I am part of a team based at Aberystwyth University who are leading the Wales' research effort to eradicate bovine tuberculosis. We are led by Prof. Glyn Hewinson, and backed by Sêr Cymru II and the Welsh Government, and more about the funding of this project can be found here. I am working closely with the Animal and Plant Health Agency (APHA) and epidemiologists in the Welsh Government to study and define the population structure of Mycobacterium bovis in Wales using whole bacterial genome sequencing to further advise the better targeting of bovine tuberculosis control strategies across Wales. I am also employing bioinformatic analyses to further delve into the genomes to determine whether there are phenotypic differences between clones of M. bovis. Read more about the teams' aims here. My day to day work revolves around computational analysis, using Python, R, Bash and the Unix command line to do this. You can keep an eye on my GitHub for publically available code, but note that it is not the most up to date, and some code is kept private until suitable to share, usually after publicaton.
I completed my viva in December 2020, and successfully defended my thesis titled "Hyper Ammonia Producing Bacteria And Bacteriophages in the Rumen Microbiome". I was based at Aberystwyth University for my PhD studies, with supervisors Prof Chris Creevey (now at Queen's univeristy, Belfast), and Prof Alison Kingston-Smith. I was funded by KESS II and the European Social Fund, and this scholarship was partnered with Dynamic Extractions. I was also employed as a research assistant with Chris for 6 months to further expand and explore some interesting phage-related outcomes from my PhD work.

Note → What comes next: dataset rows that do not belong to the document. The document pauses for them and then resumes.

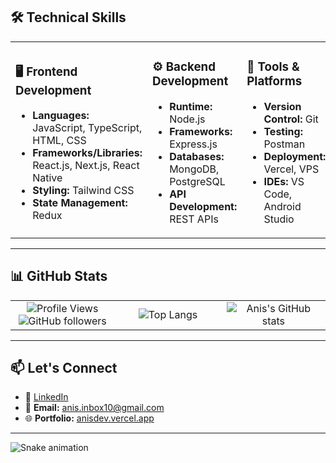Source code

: ## 🛠️ Technical Skills

<table>
  <tr>
    <td width="33%">
      <h3>🖥️ Frontend Development</h3>
      <ul>
        <li><b>Languages:</b> JavaScript, TypeScript, HTML, CSS</li>
        <li><b>Frameworks/Libraries:</b> React.js, Next.js, React Native</li>
        <li><b>Styling:</b> Tailwind CSS</li>
        <li><b>State Management:</b> Redux</li>
      </ul>
    </td>
    <td width="33%">
      <h3>⚙️ Backend Development</h3>
      <ul>
        <li><b>Runtime:</b> Node.js</li>
        <li><b>Frameworks:</b> Express.js</li>
        <li><b>Databases:</b> MongoDB, PostgreSQL</li>
        <li><b>API Development:</b> REST APIs</li>
      </ul>
    </td>
    <td width="33%">
      <h3>🔧 Tools & Platforms</h3>
      <ul>
        <li><b>Version Control:</b> Git</li>
        <li><b>Testing:</b> Postman</li>
        <li><b>Deployment:</b> Vercel, VPS</li>
        <li><b>IDEs:</b> VS Code, Android Studio</li>
      </ul>
    </td>
  </tr>
</table>

---

## 📊 GitHub Stats

<table>
  <tr>
    <td width="33%">
      <div align="center">
        <img src="https://komarev.com/ghpvc/?username=anisulislam10&color=blue" alt="Profile Views"/>
        <br>
        <img src="https://img.shields.io/github/followers/anisulislam10?style=social" alt="GitHub followers"/>
      </div>
    </td>
    <td width="34%">
      <div align="center">
        <img src="https://github-readme-stats.vercel.app/api/top-langs/?username=anisulislam10&layout=compact&theme=tokyonight&hide_border=true" alt="Top Langs"/>
      </div>
    </td>
    <td width="33%">
      <div align="center">
        <img src="https://github-readme-stats.vercel.app/api?username=anisulislam10&show_icons=true&theme=radical&hide_border=true" alt="Anis's GitHub stats"/>
      </div>
    </td>
  </tr>
</table>

---

## 📫 Let's Connect
- 💼 [LinkedIn](https://www.linkedin.com/in/ianisulislam/)  
- 📧 **Email:** anis.inbox10@gmail.com  
- 🌐 **Portfolio:** [anisdev.vercel.app](https://anisdev.vercel.app/#skills)

---

![Snake animation](https://github.com/anisulislam10/anisulislam10/blob/output/github-contribution-grid-snake.svg)
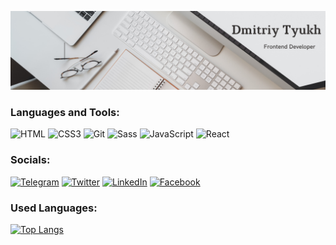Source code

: ![Header](https://github.com/Dmitriy-Tyukh/Dmitriy-Tyukh/blob/master/assets/img.png)

### Languages and Tools:
![HTML](https://img.shields.io/badge/-HTML-090909?style=for-the-badge&logo=html5&logoColor=47C5FB)
![CSS3](https://img.shields.io/badge/-CSS3-090909?style=for-the-badge&logo=css3&logoColor=097CDB)
![Git](https://img.shields.io/badge/-Git-090909?style=for-the-badge&logo=git&logoColor=E5D3FF)
![Sass](https://img.shields.io/badge/-Sass-090909?style=for-the-badge&logo=sass&logoColor=6296CC)
![JavaScript](https://img.shields.io/badge/-JavaScript-090909?style=for-the-badge&logo=JavaScript&logoColor=E9D54D)
![React](https://img.shields.io/badge/-React-090909?style=for-the-badge&logo=React&logoColor=E9D54D)


### Socials:
[![Telegram](https://img.shields.io/badge/-Telegram-090909?style=for-the-badge&logo=telegram&logoColor=27A0D9)](https://t.me/Dmitriy_Tyukh)
[![Twitter](https://img.shields.io/badge/-Twitter-090909?style=for-the-badge&logo=Twitter&logoColor=1C9DEB)]()
[![LinkedIn](https://img.shields.io/badge/-LinkedIn-090909?style=for-the-badge&logo=linkedin&logoColor=007BB6)](https://www.linkedin.com/in/dmitriy-tyukh/)
[![Facebook](https://img.shields.io/badge/-Facebook-090909?style=for-the-badge&logo=Facebook&logoColor=1195F5)](https://www.facebook.com/profile.php?id=100009404349245)

### Used Languages:
[![Top Langs](https://github-readme-stats.vercel.app/api/top-langs/?username=Dmitriy-Tyukh&layout=compact)](https://github.com/anuraghazra/github-readme-stats)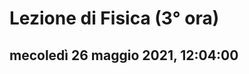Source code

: # Lezione di Fisica (3° ora)

## mecoledì 26 maggio 2021, 12:04:00


<!--stackedit_data:
eyJoaXN0b3J5IjpbLTE1NjQxOTE2NTBdfQ==
-->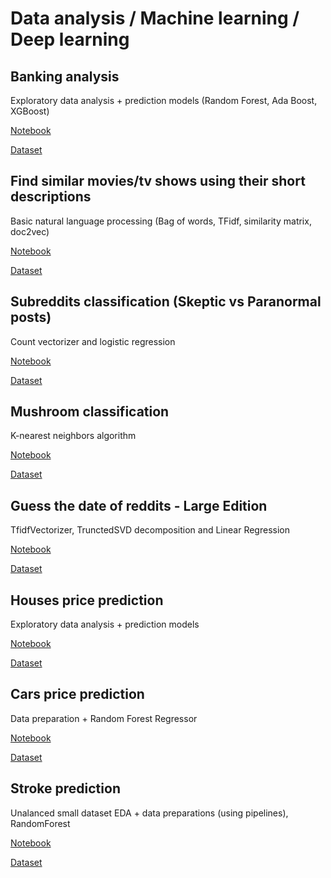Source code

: # Data analysis / Machine learning / Deep learning

## Banking analysis 
Exploratory data analysis + prediction models (Random Forest, Ada Boost, XGBoost)

[Notebook](https://github.com/Th3NiKo/Data-analysis-training/blob/main/Banking-analysis.ipynb)

[Dataset](https://www.kaggle.com/prakharrathi25/banking-dataset-marketing-targets)

## Find similar movies/tv shows using their short descriptions
Basic natural language processing (Bag of words, TFidf, similarity matrix, doc2vec)

[Notebook](https://github.com/Th3NiKo/Data-analysis-training/blob/main/Finding-similar-films-using-descriptions-tfidf.ipynb)

[Dataset](https://www.kaggle.com/shivamb/netflix-shows)

## Subreddits classification (Skeptic vs Paranormal posts)
Count vectorizer and logistic regression

[Notebook](https://github.com/Th3NiKo/Data-analysis-training/blob/main/Skeptic-vs-paranormal-subreddits-logistic-regression.ipynb)

[Dataset](https://gonito.net/gitlist/paranormal-or-skeptic.git/master/)

## Mushroom classification 
K-nearest neighbors algorithm

[Notebook](https://github.com/Th3NiKo/Data-analysis-training/blob/main/Mushroom-classification-challenge-KNN.ipynb)

[Dataset](https://gonito.net/gitlist/mushrooms.git/master/)

## Guess the date of reddits - Large Edition
TfidfVectorizer, TrunctedSVD decomposition and Linear Regression

[Notebook](https://github.com/Th3NiKo/Data-analysis-training/blob/main/Guess-the-date-of-reddits-large-edition.ipynb)

[Dataset](https://git.wmi.amu.edu.pl/dawjur/guess-reddit-date-sumo.git)

## Houses price prediction
Exploratory data analysis + prediction models

[Notebook](https://github.com/Th3NiKo/Data-analysis-training/blob/main/Houses-price-prediction-EDA.ipynb)

[Dataset](https://gonito.net/gitlist/mieszkania4.git/master)

## Cars price prediction
Data preparation + Random Forest Regressor

[Notebook](https://github.com/Th3NiKo/Data-analysis-training/blob/main/Cars-price-prediction-random-forest.ipynb)

[Dataset](https://gonito.net/gitlist/auta.git/master)

## Stroke prediction
Unalanced small dataset
EDA + data preparations (using pipelines), RandomForest

[Notebook](https://github.com/Th3NiKo/Data-analysis-training/blob/main/Stroke-prediction.ipynb)

[Dataset](https://www.kaggle.com/fedesoriano/stroke-prediction-dataset)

Bacteriophages are viruses that infect bacteria. They are ubiquitous, and the most abundant thing (they're not technically organisms!) in the biosphere. They are highly specific, each phage infecting only one bacterial species or even strain. They are therefore highly diverse. A phage generally consists of a proteinaceous shell containing its genetic material in the form of double or single stranded RNA or DNA. Some have tails, tail fibers, and baseplates (often looking like spiders). Phages undergo one of two lifecycles, either injecting its DNA for incorporation into the host cell to become a prophage, which will propogate with future bacterial cell generations until cell stress causes phage formation. Lytic phages lyse the bacterial cells by hijacking cell machinery to make many viral progeny which burst out the bacterial cell. The latter bacteriophages are of interest in phage therapy, and those lytic phages that lyse particular rumen bacteria could have an implication in livestock husbandry. This is where I want to focus my future work.
Hyper Ammonia Producers
Hyper Ammonia Producers (HAPs) are a group of bacteria forming a niche within the microbiome, and have been found in the rumen, as well as swine manure and some human gut microbiomes. They are (generally) asaccharorlytic obligate amino acid fermenters, breaking down peptides and amino acids to produce energy, and in the process hydrogen and/or carbon dioxide, and a significant amount of ammonia. In the rumen, hydrogen and carbon dioxide are further metabolised by archaea, entering the methanogenesis pathway which produces methane, a greenhouse gas that contributes to global warming. The excess ammonia produced is removed from the ruminant host as urinary urea, and is a loss of potentially useful nitrogen form the animal. The contribution of HAPs to inefficiency in the rumen as well as indirectly methane emissions, HAPs are an interesting target for bacteriophages as a novel mitigation strategy for methane mitigation and increase of feed efficiency. They are relatively understudied, with only very few species known in the rumen, and it is unknown if all HAPs share any commonalities that could be used to discover more. Since they make such appealing targets, their role in the rumen must first be well characterised and understood. Filling in these gaps is one of the aims of my research.